AIM OF THE TASK ::
Find the word "based" in the records and copy every line where it occurs.

SOURCE INFORMATION ::

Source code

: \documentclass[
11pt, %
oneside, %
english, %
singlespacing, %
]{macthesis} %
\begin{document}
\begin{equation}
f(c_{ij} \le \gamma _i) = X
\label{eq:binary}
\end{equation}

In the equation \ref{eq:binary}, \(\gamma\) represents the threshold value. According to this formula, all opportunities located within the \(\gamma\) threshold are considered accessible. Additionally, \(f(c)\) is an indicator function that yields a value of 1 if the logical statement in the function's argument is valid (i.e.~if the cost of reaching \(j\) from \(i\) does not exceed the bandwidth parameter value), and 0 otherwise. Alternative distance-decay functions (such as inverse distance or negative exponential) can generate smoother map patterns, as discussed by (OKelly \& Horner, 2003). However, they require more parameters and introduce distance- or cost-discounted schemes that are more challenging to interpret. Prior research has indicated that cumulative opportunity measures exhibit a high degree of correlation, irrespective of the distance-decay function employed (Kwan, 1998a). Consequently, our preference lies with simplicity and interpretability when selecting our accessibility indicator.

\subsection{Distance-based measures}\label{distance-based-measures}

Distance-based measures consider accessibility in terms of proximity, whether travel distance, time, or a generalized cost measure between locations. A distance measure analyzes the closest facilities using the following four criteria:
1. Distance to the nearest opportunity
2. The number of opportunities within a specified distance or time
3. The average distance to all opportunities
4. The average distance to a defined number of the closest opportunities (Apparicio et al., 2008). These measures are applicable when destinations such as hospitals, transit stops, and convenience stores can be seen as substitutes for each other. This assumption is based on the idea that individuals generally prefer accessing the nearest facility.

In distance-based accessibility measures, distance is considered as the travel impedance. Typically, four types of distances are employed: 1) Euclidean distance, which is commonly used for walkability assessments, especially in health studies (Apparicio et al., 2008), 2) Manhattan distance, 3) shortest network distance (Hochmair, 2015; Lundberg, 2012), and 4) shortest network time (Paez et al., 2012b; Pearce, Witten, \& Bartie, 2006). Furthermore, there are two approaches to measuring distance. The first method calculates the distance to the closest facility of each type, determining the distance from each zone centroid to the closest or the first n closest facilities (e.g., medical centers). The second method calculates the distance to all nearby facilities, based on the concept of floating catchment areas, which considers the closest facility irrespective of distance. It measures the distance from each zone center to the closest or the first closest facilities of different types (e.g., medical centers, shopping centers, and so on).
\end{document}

SOLUTION TO THIS EXERCISE ::
\subsection{Distance-based measures}\label{distance-based-measures}
Distance-based measures consider accessibility in terms of proximity, whether travel distance, time, or a generalized cost measure between locations. A distance measure analyzes the closest facilities using the following four criteria:
4. The average distance to a defined number of the closest opportunities (Apparicio et al., 2008). These measures are applicable when destinations such as hospitals, transit stops, and convenience stores can be seen as substitutes for each other. This assumption is based on the idea that individuals generally prefer accessing the nearest facility.
In distance-based accessibility measures, distance is considered as the travel impedance. Typically, four types of distances are employed: 1) Euclidean distance, which is commonly used for walkability assessments, especially in health studies (Apparicio et al., 2008), 2) Manhattan distance, 3) shortest network distance (Hochmair, 2015; Lundberg, 2012), and 4) shortest network time (Paez et al., 2012b; Pearce, Witten, \& Bartie, 2006). Furthermore, there are two approaches to measuring distance. The first method calculates the distance to the closest facility of each type, determining the distance from each zone centroid to the closest or the first n closest facilities (e.g., medical centers). The second method calculates the distance to all nearby facilities, based on the concept of floating catchment areas, which considers the closest facility irrespective of distance. It measures the distance from each zone center to the closest or the first closest facilities of different types (e.g., medical centers, shopping centers, and so on).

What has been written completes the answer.